**Task instructions**
Return each line in the records below that includes "program".

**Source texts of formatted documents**

== Segment start ==

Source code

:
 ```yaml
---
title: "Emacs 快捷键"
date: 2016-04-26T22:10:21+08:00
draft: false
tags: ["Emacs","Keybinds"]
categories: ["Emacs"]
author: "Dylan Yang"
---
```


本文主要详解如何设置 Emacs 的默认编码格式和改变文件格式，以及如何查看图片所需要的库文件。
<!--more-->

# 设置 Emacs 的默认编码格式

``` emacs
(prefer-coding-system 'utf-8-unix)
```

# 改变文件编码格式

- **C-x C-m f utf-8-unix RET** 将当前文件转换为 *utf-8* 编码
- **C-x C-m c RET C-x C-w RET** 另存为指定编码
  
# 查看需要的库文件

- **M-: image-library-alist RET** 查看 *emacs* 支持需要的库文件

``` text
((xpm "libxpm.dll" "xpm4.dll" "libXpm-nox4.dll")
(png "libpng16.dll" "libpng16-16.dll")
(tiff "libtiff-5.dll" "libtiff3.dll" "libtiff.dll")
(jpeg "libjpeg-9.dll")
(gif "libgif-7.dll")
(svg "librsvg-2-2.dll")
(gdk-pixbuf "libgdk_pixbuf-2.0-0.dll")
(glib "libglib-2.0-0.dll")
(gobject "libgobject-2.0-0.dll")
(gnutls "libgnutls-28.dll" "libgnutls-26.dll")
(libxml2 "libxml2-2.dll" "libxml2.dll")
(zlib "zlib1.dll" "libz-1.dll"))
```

== Segment end ==
== Segment start ==

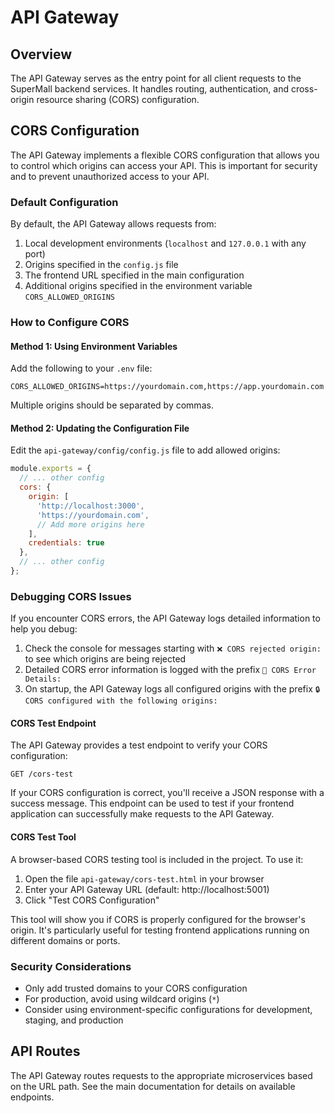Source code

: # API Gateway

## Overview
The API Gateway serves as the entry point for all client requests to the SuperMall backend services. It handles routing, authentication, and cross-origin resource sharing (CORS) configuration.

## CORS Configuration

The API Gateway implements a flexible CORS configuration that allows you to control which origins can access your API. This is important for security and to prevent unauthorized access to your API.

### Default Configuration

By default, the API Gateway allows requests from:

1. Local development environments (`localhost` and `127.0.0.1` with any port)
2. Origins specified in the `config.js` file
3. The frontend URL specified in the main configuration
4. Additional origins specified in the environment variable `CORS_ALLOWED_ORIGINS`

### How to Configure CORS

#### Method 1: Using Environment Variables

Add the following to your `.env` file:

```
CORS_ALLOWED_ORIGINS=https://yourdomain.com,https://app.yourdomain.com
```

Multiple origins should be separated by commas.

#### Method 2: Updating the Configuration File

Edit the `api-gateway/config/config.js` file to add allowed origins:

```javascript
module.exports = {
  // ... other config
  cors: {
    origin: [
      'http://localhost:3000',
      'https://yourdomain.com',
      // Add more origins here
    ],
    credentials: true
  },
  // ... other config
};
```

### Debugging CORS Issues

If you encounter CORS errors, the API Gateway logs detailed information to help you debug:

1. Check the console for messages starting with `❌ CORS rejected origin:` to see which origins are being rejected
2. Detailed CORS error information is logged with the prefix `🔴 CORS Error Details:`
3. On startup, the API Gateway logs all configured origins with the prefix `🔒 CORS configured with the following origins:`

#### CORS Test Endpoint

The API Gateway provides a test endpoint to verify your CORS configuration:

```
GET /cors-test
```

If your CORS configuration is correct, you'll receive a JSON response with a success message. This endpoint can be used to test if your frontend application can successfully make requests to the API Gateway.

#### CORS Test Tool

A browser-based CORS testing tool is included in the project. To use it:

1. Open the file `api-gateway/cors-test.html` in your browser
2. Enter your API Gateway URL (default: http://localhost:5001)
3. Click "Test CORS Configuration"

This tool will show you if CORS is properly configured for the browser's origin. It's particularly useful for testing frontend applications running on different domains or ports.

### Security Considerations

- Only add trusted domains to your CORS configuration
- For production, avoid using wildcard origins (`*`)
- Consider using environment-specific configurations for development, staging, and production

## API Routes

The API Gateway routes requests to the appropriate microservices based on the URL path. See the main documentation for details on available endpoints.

== Segment end ==
== Segment start ==

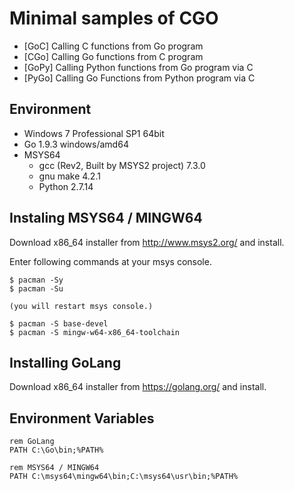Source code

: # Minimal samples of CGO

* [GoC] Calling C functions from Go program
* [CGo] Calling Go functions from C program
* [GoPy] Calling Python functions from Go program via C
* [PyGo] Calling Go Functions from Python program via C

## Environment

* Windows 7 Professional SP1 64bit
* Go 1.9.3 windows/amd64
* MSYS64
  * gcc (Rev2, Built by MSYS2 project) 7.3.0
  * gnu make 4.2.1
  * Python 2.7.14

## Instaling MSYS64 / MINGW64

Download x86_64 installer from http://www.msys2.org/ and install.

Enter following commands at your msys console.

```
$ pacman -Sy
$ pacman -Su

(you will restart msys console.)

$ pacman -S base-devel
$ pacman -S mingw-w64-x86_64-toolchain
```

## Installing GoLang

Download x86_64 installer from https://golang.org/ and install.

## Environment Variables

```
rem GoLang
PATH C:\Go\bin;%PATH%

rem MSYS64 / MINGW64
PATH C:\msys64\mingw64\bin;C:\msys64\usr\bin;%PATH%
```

== Segment end ==

**Answer area**
* [GoC] Calling C functions from Go program
* [CGo] Calling Go functions from C program
* [GoPy] Calling Python functions from Go program via C
* [PyGo] Calling Go Functions from Python program via C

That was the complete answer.